Par Sam Reeves
Sur les pistes du site de ski nordique d'Alpensia des Jeux de Pyeongchang (Corée du Sud), Kim Jong Hyon et Ma Yu Chol participent aux épreuves de ski de fond des Paralympiques 2018, en catégorie assis. Encouragés par les spectateurs sud-coréens, ils ont toutefois terminé aux dernière et avant-dernière places de leur première course (15 kilomètres), à près d'une demi-heure du vainqueur, n'ayant découvert les sports d'hiver il y a seulement trois mois. Mais l'essentiel est ailleurs… C'est en effet la première fois de son histoire que la Corée du Nord envoie une délégation aux Jeux paralympiques d'hiver ; un geste vu comme une nouvelle ouverture de la dictature sur la question du handicap.
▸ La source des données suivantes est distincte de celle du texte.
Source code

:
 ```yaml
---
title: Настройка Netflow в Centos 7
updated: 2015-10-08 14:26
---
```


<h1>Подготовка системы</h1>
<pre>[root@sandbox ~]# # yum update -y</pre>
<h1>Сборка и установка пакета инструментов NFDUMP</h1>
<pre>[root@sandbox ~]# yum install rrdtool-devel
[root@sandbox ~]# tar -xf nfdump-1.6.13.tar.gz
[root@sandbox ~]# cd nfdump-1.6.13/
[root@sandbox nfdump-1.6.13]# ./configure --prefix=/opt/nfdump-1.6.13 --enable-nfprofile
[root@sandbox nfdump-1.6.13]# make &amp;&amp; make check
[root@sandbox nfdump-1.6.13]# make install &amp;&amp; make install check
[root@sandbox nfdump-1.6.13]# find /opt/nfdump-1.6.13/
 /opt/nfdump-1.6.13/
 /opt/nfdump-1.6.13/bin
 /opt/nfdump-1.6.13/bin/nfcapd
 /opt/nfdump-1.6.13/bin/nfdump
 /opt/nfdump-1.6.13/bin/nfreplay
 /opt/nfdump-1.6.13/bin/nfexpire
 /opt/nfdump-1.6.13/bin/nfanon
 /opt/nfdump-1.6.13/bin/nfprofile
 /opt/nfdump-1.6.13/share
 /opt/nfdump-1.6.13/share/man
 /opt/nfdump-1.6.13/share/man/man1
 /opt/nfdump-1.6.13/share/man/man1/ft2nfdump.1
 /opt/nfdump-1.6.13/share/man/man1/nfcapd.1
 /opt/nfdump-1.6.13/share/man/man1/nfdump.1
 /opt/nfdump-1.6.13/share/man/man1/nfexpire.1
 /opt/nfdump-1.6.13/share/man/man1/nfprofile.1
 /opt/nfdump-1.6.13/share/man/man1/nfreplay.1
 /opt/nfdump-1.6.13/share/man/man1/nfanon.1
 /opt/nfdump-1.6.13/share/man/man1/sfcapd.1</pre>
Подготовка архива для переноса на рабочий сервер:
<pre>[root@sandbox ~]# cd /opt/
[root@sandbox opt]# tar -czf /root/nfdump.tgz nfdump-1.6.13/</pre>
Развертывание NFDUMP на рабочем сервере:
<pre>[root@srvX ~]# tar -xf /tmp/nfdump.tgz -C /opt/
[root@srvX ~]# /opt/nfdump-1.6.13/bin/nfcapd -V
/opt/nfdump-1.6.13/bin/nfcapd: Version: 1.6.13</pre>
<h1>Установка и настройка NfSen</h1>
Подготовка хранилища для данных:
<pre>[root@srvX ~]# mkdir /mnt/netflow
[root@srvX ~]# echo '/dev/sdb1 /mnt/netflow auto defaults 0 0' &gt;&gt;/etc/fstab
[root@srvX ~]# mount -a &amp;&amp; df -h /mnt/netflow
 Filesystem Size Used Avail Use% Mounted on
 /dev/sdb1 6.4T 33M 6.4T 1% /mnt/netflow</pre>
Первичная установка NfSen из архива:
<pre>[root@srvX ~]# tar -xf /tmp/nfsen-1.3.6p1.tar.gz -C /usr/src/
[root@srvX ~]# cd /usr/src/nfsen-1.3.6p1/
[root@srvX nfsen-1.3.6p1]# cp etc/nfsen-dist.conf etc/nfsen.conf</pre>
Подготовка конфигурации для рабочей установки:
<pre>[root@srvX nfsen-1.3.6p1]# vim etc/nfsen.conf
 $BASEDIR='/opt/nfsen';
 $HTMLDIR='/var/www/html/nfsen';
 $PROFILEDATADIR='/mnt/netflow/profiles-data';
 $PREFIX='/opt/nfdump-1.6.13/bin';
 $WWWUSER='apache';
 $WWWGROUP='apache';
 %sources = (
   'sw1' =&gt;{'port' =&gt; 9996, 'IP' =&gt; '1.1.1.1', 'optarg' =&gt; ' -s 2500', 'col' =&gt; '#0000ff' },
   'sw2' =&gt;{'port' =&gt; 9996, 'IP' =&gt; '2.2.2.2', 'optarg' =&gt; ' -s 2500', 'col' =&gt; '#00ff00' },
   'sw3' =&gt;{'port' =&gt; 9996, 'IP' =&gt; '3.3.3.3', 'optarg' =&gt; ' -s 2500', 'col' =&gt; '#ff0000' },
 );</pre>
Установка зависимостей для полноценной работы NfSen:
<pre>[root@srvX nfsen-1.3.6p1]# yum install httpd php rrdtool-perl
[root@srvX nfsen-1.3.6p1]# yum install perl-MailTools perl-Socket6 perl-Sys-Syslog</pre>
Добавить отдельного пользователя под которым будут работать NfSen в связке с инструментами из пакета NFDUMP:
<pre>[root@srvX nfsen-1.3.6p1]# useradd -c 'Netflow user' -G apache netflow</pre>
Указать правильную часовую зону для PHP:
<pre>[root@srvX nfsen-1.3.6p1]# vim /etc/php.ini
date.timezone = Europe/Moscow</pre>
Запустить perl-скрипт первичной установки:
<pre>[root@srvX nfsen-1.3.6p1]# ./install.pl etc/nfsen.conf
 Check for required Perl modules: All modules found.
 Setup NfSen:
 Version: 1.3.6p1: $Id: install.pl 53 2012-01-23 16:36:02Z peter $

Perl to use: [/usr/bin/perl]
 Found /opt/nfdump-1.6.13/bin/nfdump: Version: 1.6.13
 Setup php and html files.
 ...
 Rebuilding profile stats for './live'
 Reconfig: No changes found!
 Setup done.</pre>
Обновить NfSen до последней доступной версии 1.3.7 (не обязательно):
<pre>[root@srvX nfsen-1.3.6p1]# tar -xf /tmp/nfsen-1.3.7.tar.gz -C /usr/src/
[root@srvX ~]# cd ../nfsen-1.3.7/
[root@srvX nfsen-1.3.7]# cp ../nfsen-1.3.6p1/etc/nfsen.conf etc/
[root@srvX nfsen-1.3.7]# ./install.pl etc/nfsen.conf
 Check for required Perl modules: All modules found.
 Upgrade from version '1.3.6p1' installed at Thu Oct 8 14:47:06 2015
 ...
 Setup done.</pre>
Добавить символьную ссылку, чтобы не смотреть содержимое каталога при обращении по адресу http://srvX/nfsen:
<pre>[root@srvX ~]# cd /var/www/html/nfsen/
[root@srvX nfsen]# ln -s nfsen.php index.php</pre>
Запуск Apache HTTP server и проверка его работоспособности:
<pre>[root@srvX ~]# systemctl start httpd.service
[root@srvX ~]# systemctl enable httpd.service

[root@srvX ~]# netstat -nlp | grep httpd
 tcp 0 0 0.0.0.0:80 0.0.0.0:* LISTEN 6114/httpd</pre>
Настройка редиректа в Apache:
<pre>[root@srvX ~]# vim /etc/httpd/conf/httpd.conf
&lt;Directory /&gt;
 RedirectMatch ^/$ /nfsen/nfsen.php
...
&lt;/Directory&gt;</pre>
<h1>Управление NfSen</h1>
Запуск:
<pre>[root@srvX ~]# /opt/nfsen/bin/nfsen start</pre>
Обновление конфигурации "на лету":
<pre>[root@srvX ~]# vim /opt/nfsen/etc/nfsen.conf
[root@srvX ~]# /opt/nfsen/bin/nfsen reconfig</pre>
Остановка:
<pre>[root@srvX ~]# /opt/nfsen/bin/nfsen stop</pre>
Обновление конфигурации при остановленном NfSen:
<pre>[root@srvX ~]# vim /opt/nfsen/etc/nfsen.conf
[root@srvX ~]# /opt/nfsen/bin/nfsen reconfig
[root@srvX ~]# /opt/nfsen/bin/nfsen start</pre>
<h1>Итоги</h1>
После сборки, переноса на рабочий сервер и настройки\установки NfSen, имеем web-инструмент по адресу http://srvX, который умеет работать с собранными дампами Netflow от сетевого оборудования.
Une initiative saluée par l'Onu
"Je pense qu'il s'agit d'un bon signe sur la façon dont la Corée du Nord veut soutenir la participation des personnes handicapées", a souligné pour l'AFP Catalina Devandas-Aguilar, rapporteuse spéciale sur les droits des personnes handicapées auprès du Haut-commissariat des Nations unies aux droits de l'Homme (HCDH). "Le gouvernement est très fier de son soutien à la participation des personnes avec un handicap dans le sport", a-t-elle ajouté. Si la Corée du Nord a participé à sa première édition des Jeux olympiques en 1964 -dans la version hivernale à Innsbruck (Autriche)-, il aura fallu attendre plus d'un demi-siècle et 2012 pour que le pays s'aligne aux Paralympiques -estivaux- à Londres.
Placés dans des camps
La dictature nord-coréenne a souvent été épinglée pour son traitement de la question des personnes handicapées, avec notamment un rapport de l'ONU en 2006 qui l'accusait de les éloigner de la capitale Pyongyang, vitrine du régime, et de les placer dans des camps où ils étaient affectés selon la nature de leur déficience. Les témoignages des personnes handicapées ayant réussi à fuir le Nord donnent du crédit à ces accusations. "La vie est vraiment difficile pour les personnes handicapées en Corée du Nord. Et la façon dont les gens regardent les handicapés n'est pas vraiment agréable", affirme ainsi Choi Kwang-hyouk, joueur de l'équipe de Corée du Sud de hockey sur luge aux Paralympiques-2018 à Pyeongchang, ancien Nord-Coréen et transfuge au Sud.
Défilé séparé
Toutefois, la participation nord-coréenne aux Paralympiques 2018 est vue par certains comme le dernier signe d'une ouverture de Pyongyang dans son traitement des personnes handicapées. En décembre 2016, la Corée du Nord a ratifié la Convention relative aux droits des personnes handicapées, et Catalina Devandas-Aguilar a été autorisée à se rendre au Nord en mai 2017, une première pour un expert indépendant désigné par le Conseil des droits de l'Homme de l'ONU. À son retour, elle a positivement accueilli certaines améliorations, comme la reconnaissance du langage des signes comme langue officielle, tout en soulignant qu'il y avait encore des progrès à réaliser. Mais contrairement aux Jeux olympiques d'hiver de Pyeongchang, où les deux Corées ont défilé ensemble lors de la cérémonie d'ouverture sous la bannière de l'unification, les Paralympiques ont donné lieu à un défilé séparé pour l'ouverture (article en lien ci-dessous).
Un message fort de paix ?
Pour Robert King, ancien émissaire américain pour les droits de l'Homme en Corée du Nord, le régime de Pyongyang s'est amélioré sur la question du handicap mais y voit un domaine où il est facile de faire des réformes pour parer les critiques internationales. "Cela ne représente pas un coût politique énorme pour eux", a-t-il expliqué à l'AFP, ajoutant que cela n'empêchait pas la dictature de contrôler étroitement le pays. Quelles que soient les intentions du régime nord-coréen, les organisateurs des Paralympiques 2018 ont loué la présence de deux parafondeurs. "La participation de la Corée du Nord et de deux fondeurs est extrêmement importante et envoie un message fort de paix via le sport", s'est ainsi réjoui Andrew Parsons, président du Comité international paralympique.